Ma i Cinesi non l'avevano gią scoperta?

Forse i Cinesi no (almeno per quello che se ne sa) , ma, come per molte altre scoperte, prima o poi salta fuori qualche precursore. In questo caso nientemeno che Cartesio.

La storia è curiosa. Cartesio era uno che amava tranquillità e riposo, in modo da avere tempo per seguire i suoi pensieri, e infatti usava alzarsi tardi alla mattina. Nel 1649 cedette alle insistenze della regina Cristina di Svezia e si stabilì a corte per insegnarle filosofia. Il guaio è che le lezioni iniziavano alle cinque di mattina e per di più in una stanza fredda: tempo pochi mesi e si prese la polmonite, che lo portò a morte l'11 febbraio 1650. L'ambasciatore francese si incaricò di spedire tutte le sue cose in patria, dove le avrebbe raccolte il fratellastro Clerselier; però la nave su cui viaggiavano naufragò nella Senna e il materiale si sparse, compresa una cassa con manoscritti e note del filosofo. Fortuna volle che la cassa fosse ripescata dopo alcuni giorni; le carte erano bagnate, ma con pazienza furono stese ad asciugare e furono recuperate. Clerselier iniziò a pubblicarle e le mise anche a disposizione degli studiosi, tra i quali anche Leibniz: egli si interessò ad uno scritto sui poliedri intitolato Progymnasmata de solidorum elementis risalente circa al 1630 e se ne fece una copia, ovviamente a mano. Clerselier morì prima di pubblicare tutti i manoscritti, e quello che qui interessa non si trovò più. Ma andò perduta anche la copia di Leibniz. O almeno così si credeva: nel 1860 il conte Foucher de Careil, studioso di Cartesio, sapendo delle copie fatte da Leibniz, andò a cercarle nella biblioteca reale di Hanover, ma non trovò la nostra tra quelle catalogate; per fortuna rovistò anche in un mucchio polveroso di carte non catalogate e la trovò.

Il manoscritto di Leibniz è difficile da leggere e ci vollero parecchi anni per ricostruirne in modo attendibile il contenuto.

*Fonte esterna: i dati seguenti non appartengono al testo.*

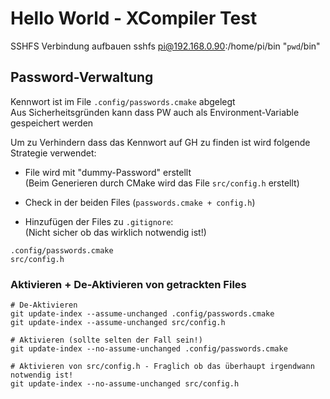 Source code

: # Hello World - XCompiler Test
 
SSHFS Verbindung aufbauen
    sshfs pi@192.168.0.90:/home/pi/bin "`pwd`/bin"
    
## Password-Verwaltung
Kennwort ist im File `.config/passwords.cmake` abgelegt  
Aus Sicherheitsgründen kann dass PW auch als Environment-Variable gespeichert werden

Um zu Verhindern dass das Kennwort auf GH zu finden ist wird folgende Strategie
verwendet:

   - File wird mit "dummy-Password" erstellt  
   (Beim Generieren durch CMake wird das File `src/config.h` erstellt)
    
   - Check in der beiden Files (`passwords.cmake + config.h`)

   - Hinzufügen der Files zu `.gitignore`:  
   (Nicht sicher ob das wirklich notwendig ist!)
   
    .config/passwords.cmake
    src/config.h
   
### Aktivieren + De-Aktivieren von getrackten Files    

    # De-Aktivieren
    git update-index --assume-unchanged .config/passwords.cmake
    git update-index --assume-unchanged src/config.h

    # Aktivieren (sollte selten der Fall sein!)
    git update-index --no-assume-unchanged .config/passwords.cmake
    
    # Aktivieren von src/config.h - Fraglich ob das überhaupt irgendwann notwendig ist!
    git update-index --no-assume-unchanged src/config.h

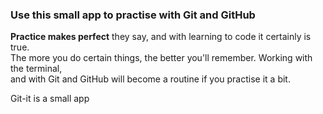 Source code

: ### Use this small app to practise with Git and GitHub

**Practice makes perfect** they say, and with learning to code it certainly is true.  
The more you do certain things, the better you'll remember. Working with the terminal,  
and with Git and GitHub will become a routine if you practise it a bit.

Git-it is a small app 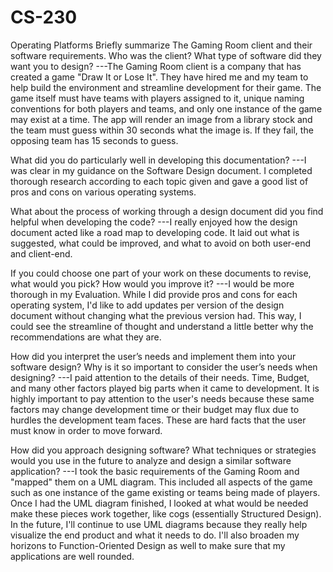 # CS-230
Operating Platforms
Briefly summarize The Gaming Room client and their software requirements. Who was the client? What type of software did they want you to design?
---The Gaming Room client is a company that has created a game "Draw It or Lose It". They have hired me and my team to help build the environment and streamline development for their game. The game itself must have teams with players assigned to it, unique naming conventions for both players and teams, and only one instance of the game may exist at a time. The app will render an image from a library stock and the team must guess within 30 seconds what the image is. If they fail, the opposing team has 15 seconds to guess.

What did you do particularly well in developing this documentation?
---I was clear in my guidance on the Software Design document. I completed thorough research according to each topic given and gave a good list of pros and cons on various operating systems.

What about the process of working through a design document did you find helpful when developing the code?
---I really enjoyed how the design document acted like a road map to developing code. It laid out what is suggested, what could be improved, and what to avoid on both user-end and client-end.

If you could choose one part of your work on these documents to revise, what would you pick? How would you improve it?
---I would be more thorough in my Evaluation. While I did provide pros and cons for each operating system, I'd like to add updates per version of the design document without changing what the previous version had. This way, I could see the streamline of thought and understand a little better why the recommendations are what they are.

How did you interpret the user’s needs and implement them into your software design? Why is it so important to consider the user’s needs when designing?
---I paid attention to the details of their needs. Time, Budget, and many other factors played big parts when it came to development. It is highly important to pay attention to the user's needs because these same factors may change development time or their budget may flux due to hurdles the development team faces. These are hard facts that the user must know in order to move forward.

How did you approach designing software? What techniques or strategies would you use in the future to analyze and design a similar software application?
---I took the basic requirements of the Gaming Room and "mapped" them on a UML diagram. This included all aspects of the game such as one instance of the game existing or teams being made of players. Once I had the UML diagram finished, I looked at what would be needed make these pieces work together, like cogs (essentially Structured Design). In the future, I'll continue to use UML diagrams because they really help visualize the end product and what it needs to do. I'll also broaden my horizons to Function-Oriented Design as well to make sure that my applications are well rounded.
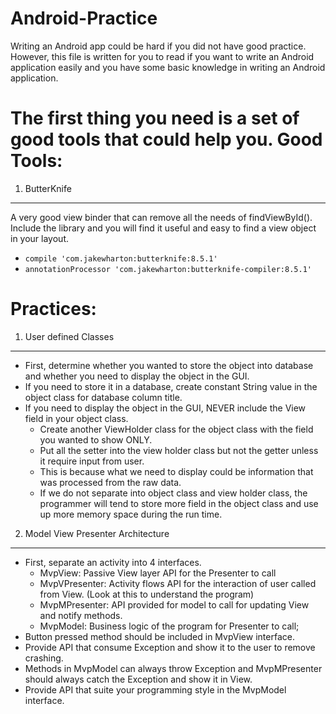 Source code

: # Android-Practice

Writing an Android app could be hard if you did not have good practice.
However, this file is written for you to read if you want to write an Android application easily and you have some basic knowledge in writing an Android application.

The first thing you need is a set of good tools that could help you.
Good Tools:
====
1. ButterKnife
----
A very good view binder that can remove all the needs of findViewById().
Include the library and you will find it useful and easy to find a view object in your layout.
- ``compile 'com.jakewharton:butterknife:8.5.1'``
- ``annotationProcessor 'com.jakewharton:butterknife-compiler:8.5.1'``

Practices:
====
1. User defined Classes
----
- First, determine whether you wanted to store the object into database and whether you need to display the object in the GUI.
- If you need to store it in a database, create constant String value in the object class for database column title.
- If you need to display the object in the GUI, NEVER include the View field in your object class.
  - Create another ViewHolder class for the object class with the field you wanted to show ONLY.
  - Put all the setter into the view holder class but not the getter unless it require input from user.
  - This is because what we need to display could be information that was processed from the raw data.
  - If we do not separate into object class and view holder class, the programmer will tend to store more field in the object class and use up more memory space during the run time.
  
2. Model View Presenter Architecture
----
- First, separate an activity into 4 interfaces.
  - MvpView: Passive View layer API for the Presenter to call 
  - MvpVPresenter: Activity flows API for the interaction of user called from View. (Look at this to understand the program)
  - MvpMPresenter: API provided for model to call for updating View and notify methods.
  - MvpModel: Business logic of the program for Presenter to call;
- Button pressed method should be included in MvpView interface.
- Provide API that consume Exception and show it to the user to remove crashing.
- Methods in MvpModel can always throw Exception and MvpMPresenter should always catch the Exception and show it in View.
- Provide API that suite your programming style in the MvpModel interface.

Qui si può leggere la versione pubblicata nel 1908 nel volume X delle opere, mentre una traduzione e informazioni esaustive si trovano nel bel libro Descartes on Polyhedra di P.J. Federico, di cui la biblioteca del Centro Morin ha una copia.

Cartesio non considera gli spigoli, ma conta le facce, i vertici e gli angoli interni delle facce: la conclusione interessante è che il numero di angoli interni è uguale a 2F+2V-4, da cui, tenendo presente che gli spigoli sono la metà degli angoli delle facce, deriva facilmente la formula di Eulero.

Naturalmente gli studiosi si accapigliarono sulla questione se Cartesio avesse scoperto la formula di Eulero, tanto che qualcuno la chiama formula di Descartes-Eulero, ma mi pare che per noi non sia molto importante.